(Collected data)
****************************************

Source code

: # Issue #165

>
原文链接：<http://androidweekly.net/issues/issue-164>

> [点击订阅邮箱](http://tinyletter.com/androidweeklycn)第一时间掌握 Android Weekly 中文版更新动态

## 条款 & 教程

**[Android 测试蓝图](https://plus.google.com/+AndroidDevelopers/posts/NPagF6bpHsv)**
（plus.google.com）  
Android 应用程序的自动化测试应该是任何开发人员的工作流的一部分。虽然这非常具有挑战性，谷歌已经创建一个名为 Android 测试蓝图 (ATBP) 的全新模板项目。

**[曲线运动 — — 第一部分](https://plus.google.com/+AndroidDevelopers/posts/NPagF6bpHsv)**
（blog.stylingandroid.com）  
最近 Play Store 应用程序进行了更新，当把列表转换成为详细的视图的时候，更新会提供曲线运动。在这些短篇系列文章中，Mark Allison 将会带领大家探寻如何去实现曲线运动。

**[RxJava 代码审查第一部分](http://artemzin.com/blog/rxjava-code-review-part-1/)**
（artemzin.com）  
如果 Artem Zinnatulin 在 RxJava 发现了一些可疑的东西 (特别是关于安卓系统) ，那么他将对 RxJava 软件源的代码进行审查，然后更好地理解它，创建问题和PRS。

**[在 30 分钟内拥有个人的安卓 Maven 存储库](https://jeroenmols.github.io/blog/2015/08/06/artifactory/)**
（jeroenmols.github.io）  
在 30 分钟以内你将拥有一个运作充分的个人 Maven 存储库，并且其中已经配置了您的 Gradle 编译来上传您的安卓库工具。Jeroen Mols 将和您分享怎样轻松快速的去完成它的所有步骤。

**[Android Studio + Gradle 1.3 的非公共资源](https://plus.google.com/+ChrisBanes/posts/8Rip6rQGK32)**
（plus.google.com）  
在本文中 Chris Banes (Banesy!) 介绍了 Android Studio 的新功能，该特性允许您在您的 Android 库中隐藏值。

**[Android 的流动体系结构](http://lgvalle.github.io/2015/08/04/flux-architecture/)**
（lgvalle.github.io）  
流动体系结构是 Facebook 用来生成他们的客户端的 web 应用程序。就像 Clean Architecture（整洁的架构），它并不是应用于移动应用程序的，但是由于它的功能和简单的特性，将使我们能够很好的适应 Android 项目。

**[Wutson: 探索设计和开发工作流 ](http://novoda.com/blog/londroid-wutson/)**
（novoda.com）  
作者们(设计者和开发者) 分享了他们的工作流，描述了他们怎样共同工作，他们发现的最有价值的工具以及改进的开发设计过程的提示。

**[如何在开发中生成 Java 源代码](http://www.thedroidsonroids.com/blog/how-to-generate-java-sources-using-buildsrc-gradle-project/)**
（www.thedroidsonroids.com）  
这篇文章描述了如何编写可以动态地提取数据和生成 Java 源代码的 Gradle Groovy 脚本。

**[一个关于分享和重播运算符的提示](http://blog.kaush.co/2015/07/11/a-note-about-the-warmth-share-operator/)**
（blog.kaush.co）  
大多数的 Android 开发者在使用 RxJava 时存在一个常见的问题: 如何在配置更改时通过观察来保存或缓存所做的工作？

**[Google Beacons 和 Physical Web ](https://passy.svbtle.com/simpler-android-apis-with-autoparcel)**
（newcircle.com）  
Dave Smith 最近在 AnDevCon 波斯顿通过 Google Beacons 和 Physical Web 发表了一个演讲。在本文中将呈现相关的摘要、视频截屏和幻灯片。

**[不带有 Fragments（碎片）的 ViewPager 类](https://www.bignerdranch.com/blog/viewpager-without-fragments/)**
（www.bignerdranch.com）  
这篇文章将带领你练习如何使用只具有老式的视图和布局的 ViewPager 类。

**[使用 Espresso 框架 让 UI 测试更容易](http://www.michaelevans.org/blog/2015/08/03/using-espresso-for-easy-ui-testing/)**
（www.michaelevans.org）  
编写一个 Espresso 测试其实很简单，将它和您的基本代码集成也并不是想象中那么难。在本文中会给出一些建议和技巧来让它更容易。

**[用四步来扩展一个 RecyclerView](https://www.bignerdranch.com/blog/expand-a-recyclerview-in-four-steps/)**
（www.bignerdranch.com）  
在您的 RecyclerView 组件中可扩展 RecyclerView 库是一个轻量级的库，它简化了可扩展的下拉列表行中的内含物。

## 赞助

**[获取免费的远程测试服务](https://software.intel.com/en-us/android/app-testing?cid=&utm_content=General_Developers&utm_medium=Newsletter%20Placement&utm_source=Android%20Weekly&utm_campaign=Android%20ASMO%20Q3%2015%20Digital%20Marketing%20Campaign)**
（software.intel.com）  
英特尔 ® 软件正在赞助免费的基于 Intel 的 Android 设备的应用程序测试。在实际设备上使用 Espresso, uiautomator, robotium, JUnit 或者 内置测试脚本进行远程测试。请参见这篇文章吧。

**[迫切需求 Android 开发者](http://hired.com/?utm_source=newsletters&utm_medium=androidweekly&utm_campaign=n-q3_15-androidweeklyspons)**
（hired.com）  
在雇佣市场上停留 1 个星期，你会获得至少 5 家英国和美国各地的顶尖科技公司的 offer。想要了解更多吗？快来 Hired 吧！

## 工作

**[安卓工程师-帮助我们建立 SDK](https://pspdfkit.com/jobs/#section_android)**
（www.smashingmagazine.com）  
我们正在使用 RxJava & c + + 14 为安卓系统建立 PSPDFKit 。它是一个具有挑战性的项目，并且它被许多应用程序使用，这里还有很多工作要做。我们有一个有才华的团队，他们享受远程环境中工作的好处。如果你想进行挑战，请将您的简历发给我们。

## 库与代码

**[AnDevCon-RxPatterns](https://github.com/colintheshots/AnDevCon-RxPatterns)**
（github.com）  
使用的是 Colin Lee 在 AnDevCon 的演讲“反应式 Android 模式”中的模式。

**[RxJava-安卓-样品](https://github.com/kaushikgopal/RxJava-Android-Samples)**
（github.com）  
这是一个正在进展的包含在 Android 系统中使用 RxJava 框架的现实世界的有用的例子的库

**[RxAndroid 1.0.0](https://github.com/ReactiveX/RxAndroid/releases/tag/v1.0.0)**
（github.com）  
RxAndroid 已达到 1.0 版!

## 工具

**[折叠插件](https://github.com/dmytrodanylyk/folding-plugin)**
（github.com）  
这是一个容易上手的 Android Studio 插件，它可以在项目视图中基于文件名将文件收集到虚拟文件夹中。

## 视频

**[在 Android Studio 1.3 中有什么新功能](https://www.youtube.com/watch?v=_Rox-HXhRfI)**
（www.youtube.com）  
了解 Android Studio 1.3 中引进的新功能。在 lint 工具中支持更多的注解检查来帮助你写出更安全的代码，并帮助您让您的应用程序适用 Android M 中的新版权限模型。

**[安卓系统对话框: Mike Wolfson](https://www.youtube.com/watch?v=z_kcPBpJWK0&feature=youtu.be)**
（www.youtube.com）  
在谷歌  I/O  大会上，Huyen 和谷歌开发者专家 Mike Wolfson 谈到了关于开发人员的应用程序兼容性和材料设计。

****************************************

● **Problem requirements**: Copy each entry exactly, with nothing added or dropped.

● **Completed exercise**:
Source code

: # Issue #165

>
原文链接：<http://androidweekly.net/issues/issue-164>

> [点击订阅邮箱](http://tinyletter.com/androidweeklycn)第一时间掌握 Android Weekly 中文版更新动态

## 条款 & 教程

**[Android 测试蓝图](https://plus.google.com/+AndroidDevelopers/posts/NPagF6bpHsv)**
（plus.google.com）  
Android 应用程序的自动化测试应该是任何开发人员的工作流的一部分。虽然这非常具有挑战性，谷歌已经创建一个名为 Android 测试蓝图 (ATBP) 的全新模板项目。

**[曲线运动 — — 第一部分](https://plus.google.com/+AndroidDevelopers/posts/NPagF6bpHsv)**
（blog.stylingandroid.com）  
最近 Play Store 应用程序进行了更新，当把列表转换成为详细的视图的时候，更新会提供曲线运动。在这些短篇系列文章中，Mark Allison 将会带领大家探寻如何去实现曲线运动。

**[RxJava 代码审查第一部分](http://artemzin.com/blog/rxjava-code-review-part-1/)**
（artemzin.com）  
如果 Artem Zinnatulin 在 RxJava 发现了一些可疑的东西 (特别是关于安卓系统) ，那么他将对 RxJava 软件源的代码进行审查，然后更好地理解它，创建问题和PRS。

**[在 30 分钟内拥有个人的安卓 Maven 存储库](https://jeroenmols.github.io/blog/2015/08/06/artifactory/)**
（jeroenmols.github.io）  
在 30 分钟以内你将拥有一个运作充分的个人 Maven 存储库，并且其中已经配置了您的 Gradle 编译来上传您的安卓库工具。Jeroen Mols 将和您分享怎样轻松快速的去完成它的所有步骤。

**[Android Studio + Gradle 1.3 的非公共资源](https://plus.google.com/+ChrisBanes/posts/8Rip6rQGK32)**
（plus.google.com）  
在本文中 Chris Banes (Banesy!) 介绍了 Android Studio 的新功能，该特性允许您在您的 Android 库中隐藏值。

**[Android 的流动体系结构](http://lgvalle.github.io/2015/08/04/flux-architecture/)**
（lgvalle.github.io）  
流动体系结构是 Facebook 用来生成他们的客户端的 web 应用程序。就像 Clean Architecture（整洁的架构），它并不是应用于移动应用程序的，但是由于它的功能和简单的特性，将使我们能够很好的适应 Android 项目。

**[Wutson: 探索设计和开发工作流 ](http://novoda.com/blog/londroid-wutson/)**
（novoda.com）  
作者们(设计者和开发者) 分享了他们的工作流，描述了他们怎样共同工作，他们发现的最有价值的工具以及改进的开发设计过程的提示。

**[如何在开发中生成 Java 源代码](http://www.thedroidsonroids.com/blog/how-to-generate-java-sources-using-buildsrc-gradle-project/)**
（www.thedroidsonroids.com）  
这篇文章描述了如何编写可以动态地提取数据和生成 Java 源代码的 Gradle Groovy 脚本。

**[一个关于分享和重播运算符的提示](http://blog.kaush.co/2015/07/11/a-note-about-the-warmth-share-operator/)**
（blog.kaush.co）  
大多数的 Android 开发者在使用 RxJava 时存在一个常见的问题: 如何在配置更改时通过观察来保存或缓存所做的工作？

**[Google Beacons 和 Physical Web ](https://passy.svbtle.com/simpler-android-apis-with-autoparcel)**
（newcircle.com）  
Dave Smith 最近在 AnDevCon 波斯顿通过 Google Beacons 和 Physical Web 发表了一个演讲。在本文中将呈现相关的摘要、视频截屏和幻灯片。

**[不带有 Fragments（碎片）的 ViewPager 类](https://www.bignerdranch.com/blog/viewpager-without-fragments/)**
（www.bignerdranch.com）  
这篇文章将带领你练习如何使用只具有老式的视图和布局的 ViewPager 类。

**[使用 Espresso 框架 让 UI 测试更容易](http://www.michaelevans.org/blog/2015/08/03/using-espresso-for-easy-ui-testing/)**
（www.michaelevans.org）  
编写一个 Espresso 测试其实很简单，将它和您的基本代码集成也并不是想象中那么难。在本文中会给出一些建议和技巧来让它更容易。

**[用四步来扩展一个 RecyclerView](https://www.bignerdranch.com/blog/expand-a-recyclerview-in-four-steps/)**
（www.bignerdranch.com）  
在您的 RecyclerView 组件中可扩展 RecyclerView 库是一个轻量级的库，它简化了可扩展的下拉列表行中的内含物。

## 赞助

**[获取免费的远程测试服务](https://software.intel.com/en-us/android/app-testing?cid=&utm_content=General_Developers&utm_medium=Newsletter%20Placement&utm_source=Android%20Weekly&utm_campaign=Android%20ASMO%20Q3%2015%20Digital%20Marketing%20Campaign)**
（software.intel.com）  
英特尔 ® 软件正在赞助免费的基于 Intel 的 Android 设备的应用程序测试。在实际设备上使用 Espresso, uiautomator, robotium, JUnit 或者 内置测试脚本进行远程测试。请参见这篇文章吧。

**[迫切需求 Android 开发者](http://hired.com/?utm_source=newsletters&utm_medium=androidweekly&utm_campaign=n-q3_15-androidweeklyspons)**
（hired.com）  
在雇佣市场上停留 1 个星期，你会获得至少 5 家英国和美国各地的顶尖科技公司的 offer。想要了解更多吗？快来 Hired 吧！

## 工作

**[安卓工程师-帮助我们建立 SDK](https://pspdfkit.com/jobs/#section_android)**
（www.smashingmagazine.com）  
我们正在使用 RxJava & c + + 14 为安卓系统建立 PSPDFKit 。它是一个具有挑战性的项目，并且它被许多应用程序使用，这里还有很多工作要做。我们有一个有才华的团队，他们享受远程环境中工作的好处。如果你想进行挑战，请将您的简历发给我们。

## 库与代码

**[AnDevCon-RxPatterns](https://github.com/colintheshots/AnDevCon-RxPatterns)**
（github.com）  
使用的是 Colin Lee 在 AnDevCon 的演讲“反应式 Android 模式”中的模式。

**[RxJava-安卓-样品](https://github.com/kaushikgopal/RxJava-Android-Samples)**
（github.com）  
这是一个正在进展的包含在 Android 系统中使用 RxJava 框架的现实世界的有用的例子的库

**[RxAndroid 1.0.0](https://github.com/ReactiveX/RxAndroid/releases/tag/v1.0.0)**
（github.com）  
RxAndroid 已达到 1.0 版!

## 工具

**[折叠插件](https://github.com/dmytrodanylyk/folding-plugin)**
（github.com）  
这是一个容易上手的 Android Studio 插件，它可以在项目视图中基于文件名将文件收集到虚拟文件夹中。

## 视频

**[在 Android Studio 1.3 中有什么新功能](https://www.youtube.com/watch?v=_Rox-HXhRfI)**
（www.youtube.com）  
了解 Android Studio 1.3 中引进的新功能。在 lint 工具中支持更多的注解检查来帮助你写出更安全的代码，并帮助您让您的应用程序适用 Android M 中的新版权限模型。

**[安卓系统对话框: Mike Wolfson](https://www.youtube.com/watch?v=z_kcPBpJWK0&feature=youtu.be)**
（www.youtube.com）  
在谷歌  I/O  大会上，Huyen 和谷歌开发者专家 Mike Wolfson 谈到了关于开发人员的应用程序兼容性和材料设计。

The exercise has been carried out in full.